_Work order_: Pick out each line in these entries that contains the string "last".

_Information supplied_:
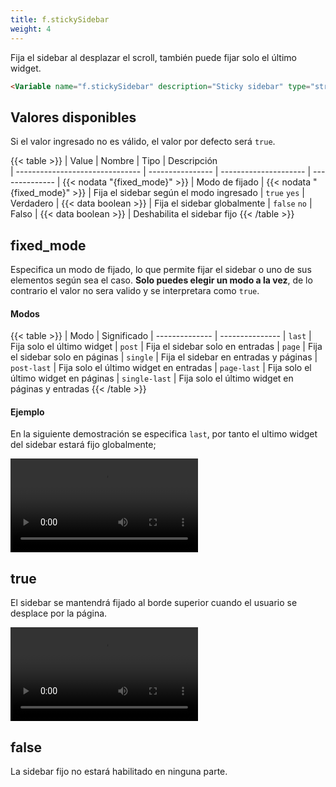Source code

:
 ```yaml
---
title: f.stickySidebar
weight: 4
---
```


Fija el sidebar al desplazar el scroll, también puede fijar solo el último widget.

```html
<Variable name="f.stickySidebar" description="Sticky sidebar" type="string" value="false"/>
```

## Valores disponibles

Si el valor ingresado no es válido, el valor por defecto será `true`.

{{< table >}}
| Value                           | Nombre           | Tipo                  | Descripción   
| ------------------------------- | ---------------- | --------------------- | --------------
| {{< nodata "{fixed_mode}" >}}   | Modo de fijado   | {{< nodata "{fixed_mode}" >}}   | Fija el sidebar según el modo ingresado
| `true` `yes`                    | Verdadero        | {{< data boolean >}}  | Fija el sidebar globalmente
| `false` `no`                    | Falso            | {{< data boolean >}}  | Deshabilita el sidebar fijo
{{< /table >}}

## fixed_mode

Especifica un modo de fijado, lo que permite fijar el sidebar o uno de sus elementos según sea el caso. **Solo puedes elegir un modo a la vez**, de lo contrario el valor no sera valido y se interpretara como `true`.

#### Modos

{{< table >}}
| Modo           | Significado
| -------------- | ---------------
| `last`         | Fija solo el último widget
| `post`         | Fija el sidebar solo en entradas
| `page`         | Fija el sidebar solo en páginas
| `single`       | Fija el sidebar en entradas y páginas
| `post-last`    | Fija solo el último widget en entradas
| `page-last`    | Fija solo el último widget en páginas
| `single-last`  | Fija solo el último widget en páginas y entradas
{{< /table >}}


#### Ejemplo

En la siguiente demostración se especifica `last`, por tanto el ultimo widget del sidebar estará fijo globalmente;

<video controls="">
  <source src="/videos/f-sticky-sidebar-last.mp4" type="video/mp4">
</video>


## true

El sidebar se mantendrá fijado al borde superior cuando el usuario se desplace por la página.

<video controls="">
  <source src="/videos/f-sticky-sidebar.mp4" type="video/mp4">
</video>


## false

La sidebar fijo no estará habilitado en ninguna parte.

_Answer for this exercise_:
| `last`         | Fija solo el último widget
| `post-last`    | Fija solo el último widget en entradas
| `page-last`    | Fija solo el último widget en páginas
| `single-last`  | Fija solo el último widget en páginas y entradas
En la siguiente demostración se especifica `last`, por tanto el ultimo widget del sidebar estará fijo globalmente;
  <source src="/videos/f-sticky-sidebar-last.mp4" type="video/mp4">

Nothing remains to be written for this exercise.